2.2. Thermal Mechanical Analysis (TMA)

TMA tests were carried out for the determination of T_g, which is related to the foam density. Therefore, the foam densities were controlled the same for comparison. TMA curves of heat resistant cross-linked PVC foam I, II, III and universal cross-linked PVC structural foam with the foam density of 70 kg/m³ are shown in Figure 1. As shown in the figure, all the TMA curves begin to deform at 60 °C. T_g is obtained from the intersection of the bitangent of the curves. According to the TMA results, T_g values of universal cross-linked PVC structural foam and heat resistant cross-linked PVC foams I, II, III with a foam density of 70 kg/m³ are 83.2 °C,101.4 °C, 99.7 °C and 103.8 °C, respectively. The results show that T_g values of foam plastics are significantly increased and heat resistant performance improves after the crosslinking of the PVC chains. In other words, the T_g values obtained by TMA as the upper limit of continuous operating temperature is enhanced due to the crosslinking of PVC chains.

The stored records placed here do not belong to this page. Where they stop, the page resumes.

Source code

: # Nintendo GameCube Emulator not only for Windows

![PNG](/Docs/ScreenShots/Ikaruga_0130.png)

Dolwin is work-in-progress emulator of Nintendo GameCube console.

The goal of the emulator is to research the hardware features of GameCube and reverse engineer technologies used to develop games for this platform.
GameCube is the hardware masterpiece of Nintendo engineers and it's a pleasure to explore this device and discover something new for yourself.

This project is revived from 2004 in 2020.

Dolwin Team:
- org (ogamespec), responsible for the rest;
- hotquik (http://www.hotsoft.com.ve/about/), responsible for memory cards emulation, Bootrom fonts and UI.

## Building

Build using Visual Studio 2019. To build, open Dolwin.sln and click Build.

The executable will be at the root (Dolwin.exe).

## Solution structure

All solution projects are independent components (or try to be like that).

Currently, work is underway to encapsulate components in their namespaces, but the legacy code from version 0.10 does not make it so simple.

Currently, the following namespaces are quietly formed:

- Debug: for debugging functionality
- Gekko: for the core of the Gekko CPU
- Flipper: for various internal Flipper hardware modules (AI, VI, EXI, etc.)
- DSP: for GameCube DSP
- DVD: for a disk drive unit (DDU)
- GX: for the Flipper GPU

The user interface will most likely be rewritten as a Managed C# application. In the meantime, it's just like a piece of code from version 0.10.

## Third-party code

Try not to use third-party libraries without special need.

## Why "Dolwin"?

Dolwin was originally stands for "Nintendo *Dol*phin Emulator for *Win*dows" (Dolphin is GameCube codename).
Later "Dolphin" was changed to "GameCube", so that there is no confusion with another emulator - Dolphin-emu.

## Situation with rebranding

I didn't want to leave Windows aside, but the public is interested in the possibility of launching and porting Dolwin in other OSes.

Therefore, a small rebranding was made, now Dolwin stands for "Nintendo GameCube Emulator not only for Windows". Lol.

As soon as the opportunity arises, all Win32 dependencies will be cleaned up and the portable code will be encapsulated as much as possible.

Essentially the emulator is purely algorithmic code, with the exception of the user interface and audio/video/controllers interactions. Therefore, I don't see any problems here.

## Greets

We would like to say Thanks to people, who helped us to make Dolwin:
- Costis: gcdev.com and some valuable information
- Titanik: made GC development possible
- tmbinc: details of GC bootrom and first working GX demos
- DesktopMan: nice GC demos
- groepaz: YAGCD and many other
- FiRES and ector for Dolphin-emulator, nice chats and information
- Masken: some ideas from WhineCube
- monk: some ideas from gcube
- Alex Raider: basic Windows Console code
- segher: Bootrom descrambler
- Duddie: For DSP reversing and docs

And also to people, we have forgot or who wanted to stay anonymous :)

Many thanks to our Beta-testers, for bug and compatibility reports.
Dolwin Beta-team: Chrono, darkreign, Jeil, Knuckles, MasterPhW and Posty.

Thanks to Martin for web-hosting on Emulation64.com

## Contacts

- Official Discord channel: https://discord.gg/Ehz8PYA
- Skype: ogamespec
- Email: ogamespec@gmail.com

2.3. Differential Scanning Calorimetry (DSC) Analysis

Figure 2 shows the DSC analysis results for heat resistant cross-linked PVC foams I, II, III and universal cross-linked PVC structural foam.

As shown in Figure 2, the peak temperature of the endothermic area caused by PVC decomposition in the universal cross-linked PVC structural foam is 259 °C. According to the DSC curves of heat resistant cross-linked PVC foam I and II, the endothermic peak caused by PVC decomposition is decomposed into two peaks. This can be explained by that two forms of PVC exist in heat resistant cross-linked PVC foams I and II, one of which involves linear PVC penetration in the cross-linked network, while the other is cross-linked PVC. The peak temperature of the endothermic area caused by PVC decomposition in heat resistant cross-linked PVC foam III is 284 °C, which is related to the almost completely cross-linked structure. This matches well with the former gel content measurements and TMA tests.

2.4. Thermogravimetric Analysis (TGA) and Derivative Thermogravimetry (DTG) Analysis

Figure 3 demonstrates the TG/DTG analysis for heat resistant cross-linked PVC foams I, II, III and universal cross-linked PVC structural foam. The parameters of 5% weight loss temperature (T_d⁵), 10% weight loss temperature (T_d¹⁰), rapid decomposition temperature of PVC (T_d), 50% weight loss temperature (T_d⁵⁰) and residual weight are reported in Table 2.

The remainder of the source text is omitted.